I couldn't even imagine what
my
parents would say!

Chad led me to a shed in the backyard. You couldn't see it from the street. The closer we got to it, the stranger it looked.

It was like no other backyard shed I had ever seen. It was shaped like a puffy mushroom, big and round and bulging. Some of the bushes and vines grew right up over it.

The shed was shiny silver and it had no windows. I couldn't even see a door. I did spot a yellow-green circle the size of a baseball stuck on the smooth wall. It had a raised black border around it.

Chad touched the yellow-green part with his thumb.
Whoosh!
A round opening appeared in the side of the shed.

My mouth dropped open. Some door!
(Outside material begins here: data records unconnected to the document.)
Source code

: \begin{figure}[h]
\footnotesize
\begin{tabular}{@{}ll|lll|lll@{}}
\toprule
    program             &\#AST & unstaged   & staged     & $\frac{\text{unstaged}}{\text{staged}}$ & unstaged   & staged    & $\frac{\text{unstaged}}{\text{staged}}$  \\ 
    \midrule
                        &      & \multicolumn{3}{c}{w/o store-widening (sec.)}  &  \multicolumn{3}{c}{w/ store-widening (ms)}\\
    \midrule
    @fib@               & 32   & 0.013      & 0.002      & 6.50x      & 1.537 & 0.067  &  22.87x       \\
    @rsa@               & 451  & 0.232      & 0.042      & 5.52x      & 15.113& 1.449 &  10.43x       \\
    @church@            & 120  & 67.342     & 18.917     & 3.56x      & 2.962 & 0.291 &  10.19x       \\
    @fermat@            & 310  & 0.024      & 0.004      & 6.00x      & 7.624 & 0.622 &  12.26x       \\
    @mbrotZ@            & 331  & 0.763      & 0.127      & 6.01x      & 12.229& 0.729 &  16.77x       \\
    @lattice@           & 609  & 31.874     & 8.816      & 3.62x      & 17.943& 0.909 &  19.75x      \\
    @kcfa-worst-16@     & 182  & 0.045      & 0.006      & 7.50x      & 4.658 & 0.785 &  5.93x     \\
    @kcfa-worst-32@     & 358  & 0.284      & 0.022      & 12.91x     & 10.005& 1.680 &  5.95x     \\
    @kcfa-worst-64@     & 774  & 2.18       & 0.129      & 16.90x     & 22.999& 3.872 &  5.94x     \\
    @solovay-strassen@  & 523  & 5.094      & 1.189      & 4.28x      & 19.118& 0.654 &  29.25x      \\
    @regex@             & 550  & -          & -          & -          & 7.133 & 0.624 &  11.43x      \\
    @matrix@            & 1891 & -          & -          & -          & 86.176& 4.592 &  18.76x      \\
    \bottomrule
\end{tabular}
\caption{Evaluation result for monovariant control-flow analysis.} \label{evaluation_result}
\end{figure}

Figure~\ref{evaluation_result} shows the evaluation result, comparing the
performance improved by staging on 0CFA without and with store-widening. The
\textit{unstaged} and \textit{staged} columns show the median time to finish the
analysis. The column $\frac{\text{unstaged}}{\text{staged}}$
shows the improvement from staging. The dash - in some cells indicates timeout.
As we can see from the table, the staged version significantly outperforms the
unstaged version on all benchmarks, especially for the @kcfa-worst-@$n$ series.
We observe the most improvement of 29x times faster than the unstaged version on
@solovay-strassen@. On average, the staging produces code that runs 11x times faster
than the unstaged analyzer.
It was
totally invisible. No hinges. Not even an outline. No way to know it was there until Chad opened it. I had never seen anything like it.

I let out a little whistle. “Wow!” I was totally impressed.

Chad shrugged. “My dad invents lots of stuff.” He nodded at the mushroom building.

“Cool,” I said.

It was. Totally cool. Chad's dad must be one great inventor.

Did that mean Chad had been telling the truth? And there really was a body-switching machine in there?